We consider the angular artery usually to be a thin branch rather than a main continuation of the facial artery, as Nakajima et al. [
8] described. Under this pattern, the lateral nasal artery is the main facial artery distal branch. In the flap described here (NAMMC flap), the main blood supply comes from the lateral nasal artery, a terminal branch of facial artery. In a previous study [
6], we found that this artery runs toward the alar base and provides a skin perforator a few millimeters before the inferior alar branch. In this cadaveric study, we found multiple facial artery perforators that could be identified and dissected to their origin from the facial artery (
Figure 20).
In ~1 to 10% of cases, the facial artery is missing in the nasolabial area, terminating in the vicinity of the angle of the mouth [
5]. However, the facial artery was present in the nasolabial area in all cases in our study [
6]. Therefore, before initiating this procedure, the position and suitability of the blood vessels should be confirmed by Doppler. Another important consideration is that the facial artery has a very tortuous course in this region; therefore, care must be taken to include the arterial axis in the flap. Closure of large palate fistulae is a challenging problem, and a variety of regional and distant flaps have been described.
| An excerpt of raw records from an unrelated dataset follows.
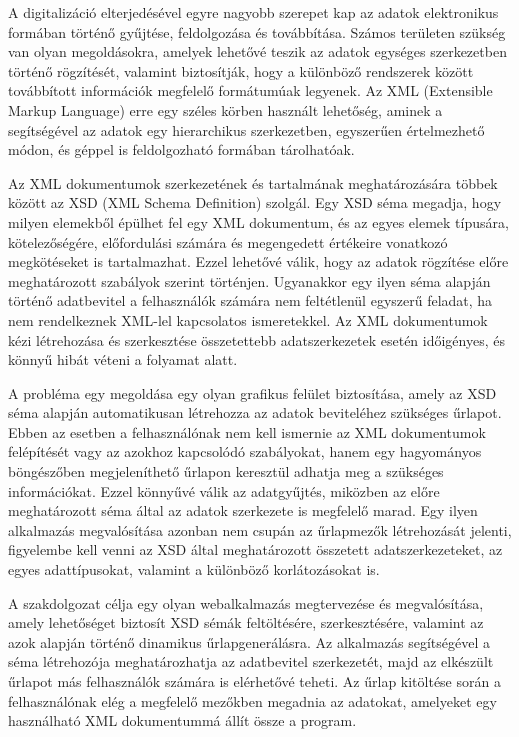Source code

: 
A digitalizáció elterjedésével egyre nagyobb szerepet kap az adatok elektronikus formában történő gyűjtése, feldolgozása és továbbítása. Számos területen szükség van olyan megoldásokra, amelyek lehetővé teszik az adatok egységes szerkezetben történő rögzítését, valamint biztosítják, hogy a különböző rendszerek között továbbított információk megfelelő formátumúak legyenek. Az XML (Extensible Markup Language) erre egy széles körben használt lehetőség, aminek a segítségével az adatok egy hierarchikus szerkezetben, egyszerűen értelmezhető módon, és géppel is feldolgozható formában tárolhatóak.

Az XML dokumentumok szerkezetének és tartalmának meghatározására többek között az XSD (XML Schema Definition) szolgál. Egy XSD séma megadja, hogy milyen elemekből épülhet fel egy XML dokumentum, és az egyes elemek típusára, kötelezőségére, előfordulási számára és megengedett értékeire vonatkozó megkötéseket is tartalmazhat. Ezzel lehetővé válik, hogy az adatok rögzítése előre meghatározott szabályok szerint történjen. Ugyanakkor egy ilyen séma alapján történő adatbevitel a felhasználók számára nem feltétlenül egyszerű feladat, ha nem rendelkeznek XML-lel kapcsolatos ismeretekkel. Az XML dokumentumok kézi létrehozása és szerkesztése összetettebb adatszerkezetek esetén időigényes, és könnyű hibát véteni a folyamat alatt.

A probléma egy megoldása egy olyan grafikus felület biztosítása, amely az XSD séma alapján automatikusan létrehozza az adatok beviteléhez szükséges űrlapot. Ebben az esetben a felhasználónak nem kell ismernie az XML dokumentumok felépítését vagy az azokhoz kapcsolódó szabályokat, hanem egy hagyományos böngészőben megjeleníthető űrlapon keresztül adhatja meg a szükséges információkat. Ezzel könnyűvé válik az adatgyűjtés, miközben az előre meghatározott séma által az adatok szerkezete is megfelelő marad. Egy ilyen alkalmazás megvalósítása azonban nem csupán az űrlapmezők létrehozását jelenti, figyelembe kell venni az XSD által meghatározott összetett adatszerkezeteket, az egyes adattípusokat, valamint a különböző korlátozásokat is.

A szakdolgozat célja egy olyan webalkalmazás megtervezése és megvalósítása, amely lehetőséget biztosít XSD sémák feltöltésére, szerkesztésére, valamint az azok alapján történő dinamikus űrlapgenerálásra. Az alkalmazás segítségével a séma létrehozója meghatározhatja az adatbevitel szerkezetét, majd az elkészült űrlapot más felhasználók számára is elérhetővé teheti. Az űrlap kitöltése során a felhasználónak elég a megfelelő mezőkben megadnia az adatokat, amelyeket egy használható XML dokumentummá állít össze a program.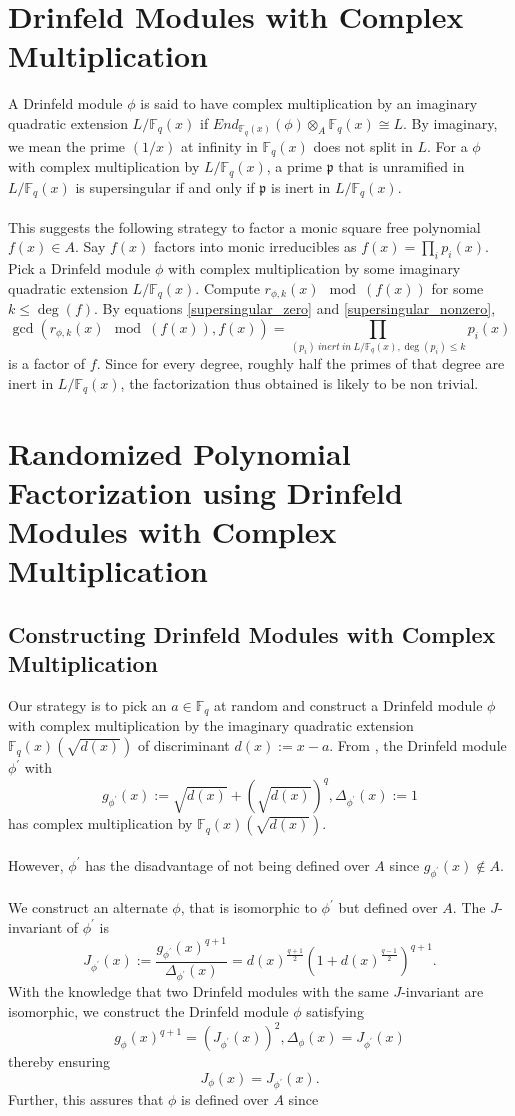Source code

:\documentclass{article}
\theoremstyle{plain}
\theoremstyle{definition}
\def\F{\ensuremath{\mathbb{F}}}
\newcommand{\D}{\Delta}
\newcommand{\p}{\mathfrak p}
\begin{document}
\section{Drinfeld Modules with Complex Multiplication}\label{randomized_section}
A Drinfeld module $\phi$ is said to have complex multiplication by an imaginary quadratic extension $L/\F_q(x)$ if $End_{\F_q(x)}(\phi)\otimes_A \F_q(x) \cong L$. By imaginary, we mean the prime $(1/x)$ at infinity in $\F_q(x)$ does not split in $L$. For a $\phi$ with complex multiplication by $L/\F_q(x)$, a prime $\p$ that is unramified in $L/\F_q(x)$  is supersingular if and only if $\p$ is inert in $L/\F_q(x)$.\\ \\
This suggests the following  strategy to factor a monic square free polynomial $f(x) \in A$. Say $f(x)$ factors into monic irreducibles as $f(x) = \prod_i p_i(x)$. Pick a Drinfeld module $\phi$ with complex multiplication by some imaginary quadratic extension $L/\F_q(x)$. Compute $r_{\phi,k}(x) \mod (f(x))$ for some $k \leq \deg(f)$. By equations \ref{supersingular_zero} and \ref{supersingular_nonzero}, $$\gcd(r_{\phi,k}(x) \mod (f(x)), f(x)) = \prod_{(p_i)\ inert\ in\ L/\F_q(x), \deg(p_i)\leq k}p_i(x)$$ is a factor of $f$. Since for every degree, roughly half the primes of that degree are inert in $L/\F_q(x)$, the factorization  thus obtained is likely to be non trivial. 
\section{Randomized Polynomial Factorization using Drinfeld Modules with Complex Multiplication}
\subsection{Constructing Drinfeld Modules with Complex Multiplication}\label{drinfeld_construction_subsection}
Our strategy is to pick an $a \in \F_q$ at random and construct a Drinfeld module $\phi$ with complex multiplication by the imaginary quadratic extension $\F_q(x)(\sqrt{d(x)})$ of discriminant $d(x):=x-a$. From \cite{dor}, the Drinfeld module $\phi^\prime$ with $$g_{\phi^\prime}(x):=\sqrt{d(x)}+\left(\sqrt{d(x)}\right)^q, \D_{\phi^\prime}(x) := 1$$ has complex multiplication by $\F_q(x)(\sqrt{d(x)})$.\\ \\
However, $\phi^\prime$ has the disadvantage of not being defined over $A$ since $g_{\phi^\prime}(x) \notin A$.\\ \\
We construct an alternate $\phi$, that is isomorphic to $\phi^\prime$ but defined over $A$. The $J$-invariant \cite{gek} of $\phi^\prime$ is $$J_{\phi^\prime}(x) := \frac{g_{\phi^\prime}(x)^{q+1}}{\D_{\phi^\prime}(x)} = d(x)^{\frac{q+1}{2}}\left(1+d(x)^{\frac{q-1}{2}}\right)^{q+1}.$$
With the knowledge that two Drinfeld modules with the same $J$-invariant are isomorphic, we construct the Drinfeld module $\phi$ satisfying $$g_\phi(x)^{q+1} = (J_{\phi^\prime}(x))^2, \D_{\phi}(x)= J_{\phi^\prime}(x)$$ thereby ensuring $$J_{\phi}(x)=J_{\phi^\prime}(x).$$ Further, this assures that $\phi$ is defined over $A$ since
\end{document}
Flaps including the facial artery and all layers from the skin to the mucosa have been used as pedicled flaps for reconstruction of the lower lip, nose, and lower eyelid but not for palatal fistula reconstruction [
7,
9,
10]. The FAMM flap has some advantages over other regional flaps: it includes good blood supply, it requires only a single stage, and it involves less risk of flap dehiscence. However, in larger palate fistula repair, this flap is limited for nasal layer reconstruction, and additional locoregional flaps (extended turndown flap from oral mucosa, pharyngeal flap) or skin grafts are usually necessary.
The nasal layer repair reduces the recurrence of palatal fistulas. The FAMMC flap (named by us as NAMMC flap) provides a pedicle composite flap for large palatal fistula reconstruction, reduces the size of myomucosal component, reduces the surgical dissection over the maxilla, and avoids the use of pharyngeal flaps for nasal mucosa reconstruction. The NAMMC flap as a single-stage operation is a better option than a two-stage flap or microvascular reconstruction. It is associated with minimal donor site morbidity (
Figure 14,
Figure 17 and
Figure 18). Observed complications were related mainly to the postoperative pain and scar disorders. We believe this composite flap is a good surgical choice for recurrent and wide hard palate fistulae and any other difficult secondary palate repair.
Conclusions
A modification of a common technique (FAMM flap) is presented here. The FAMM cutaneous flap is a reliable and safe procedure and can be used as an alternative for the closure of difficult palatal fistulas. Because the main blood supply comes from the lateral nasal artery, this flap should be named as “nasal artery musculomucosal cutaneous flap”. The aesthetically pleasing donor site offers a versatile flap because of the presence of perforators with a large arc of rotation.